Working data =
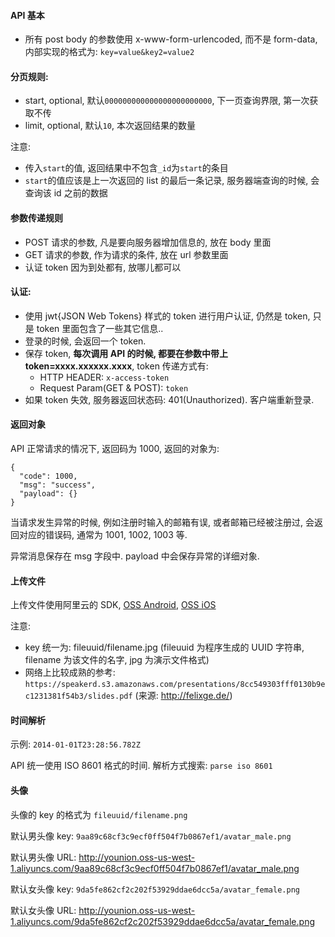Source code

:#### API 基本

- 所有 post body 的参数使用 x-www-form-urlencoded, 而不是 form-data, 内部实现的格式为: `key=value&key2=value2`

#### 分页规则:

- start, optional, 默认`000000000000000000000000`, 下一页查询界限, 第一次获取不传
- limit, optional, 默认`10`, 本次返回结果的数量

注意:

- 传入`start`的值, 返回结果中不包含`_id`为`start`的条目
- `start`的值应该是上一次返回的 list 的最后一条记录, 服务器端查询的时候, 会查询该 id 之前的数据

#### 参数传递规则

- POST 请求的参数, 凡是要向服务器增加信息的, 放在 body 里面
- GET 请求的参数, 作为请求的条件, 放在 url 参数里面
- 认证 token 因为到处都有, 放哪儿都可以

#### 认证:

- 使用 jwt{JSON Web Tokens} 样式的 token 进行用户认证, 仍然是 token, 只是 token 里面包含了一些其它信息..
- 登录的时候, 会返回一个 token.
- 保存 token, **每次调用 API 的时候, 都要在参数中带上 token=xxxx.xxxxxx.xxxx**, token 传递方式有:
  - HTTP HEADER: `x-access-token`
  - Request Param(GET & POST): `token`
- 如果 token 失效, 服务器返回状态码: 401(Unauthorized). 客户端重新登录.

#### 返回对象

API 正常请求的情况下, 返回码为 1000, 返回的对象为:

```
{
  "code": 1000,
  "msg": "success",
  "payload": {}
}
```

当请求发生异常的时候, 例如注册时输入的邮箱有误, 或者邮箱已经被注册过, 会返回对应的错误码, 通常为 1001, 1002, 1003 等.

异常消息保存在 msg 字段中. payload 中会保存异常的详细对象.

#### 上传文件

上传文件使用阿里云的 SDK, [OSS Android](https://docs.aliyun.com/#/pub/oss/sdk/android-sdk&preface), [OSS iOS](https://docs.aliyun.com/#/pub/oss/sdk/ios-sdk&preface)

注意:

- key 统一为: fileuuid/filename.jpg (fileuuid 为程序生成的 UUID 字符串, filename 为该文件的名字, jpg 为演示文件格式)
- 网络上比较成熟的参考: `https://speakerd.s3.amazonaws.com/presentations/8cc549303fff0130b9ec1231381f54b3/slides.pdf` (来源: http://felixge.de/)
#### 时间解析

示例: `2014-01-01T23:28:56.782Z`

API 统一使用 ISO 8601 格式的时间. 解析方式搜索: `parse iso 8601`

#### 头像

头像的 key 的格式为 `fileuuid/filename.png`

默认男头像 key: `9aa89c68cf3c9ecf0ff504f7b0867ef1/avatar_male.png`

默认男头像 URL: http://younion.oss-us-west-1.aliyuncs.com/9aa89c68cf3c9ecf0ff504f7b0867ef1/avatar_male.png

默认女头像 key: `9da5fe862cf2c202f53929ddae6dcc5a/avatar_female.png`

默认女头像 URL: http://younion.oss-us-west-1.aliyuncs.com/9da5fe862cf2c202f53929ddae6dcc5a/avatar_female.png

Description of the task = Only a number is needed here: how many lines of the data include the word "payload"?

Result of this exercise = 2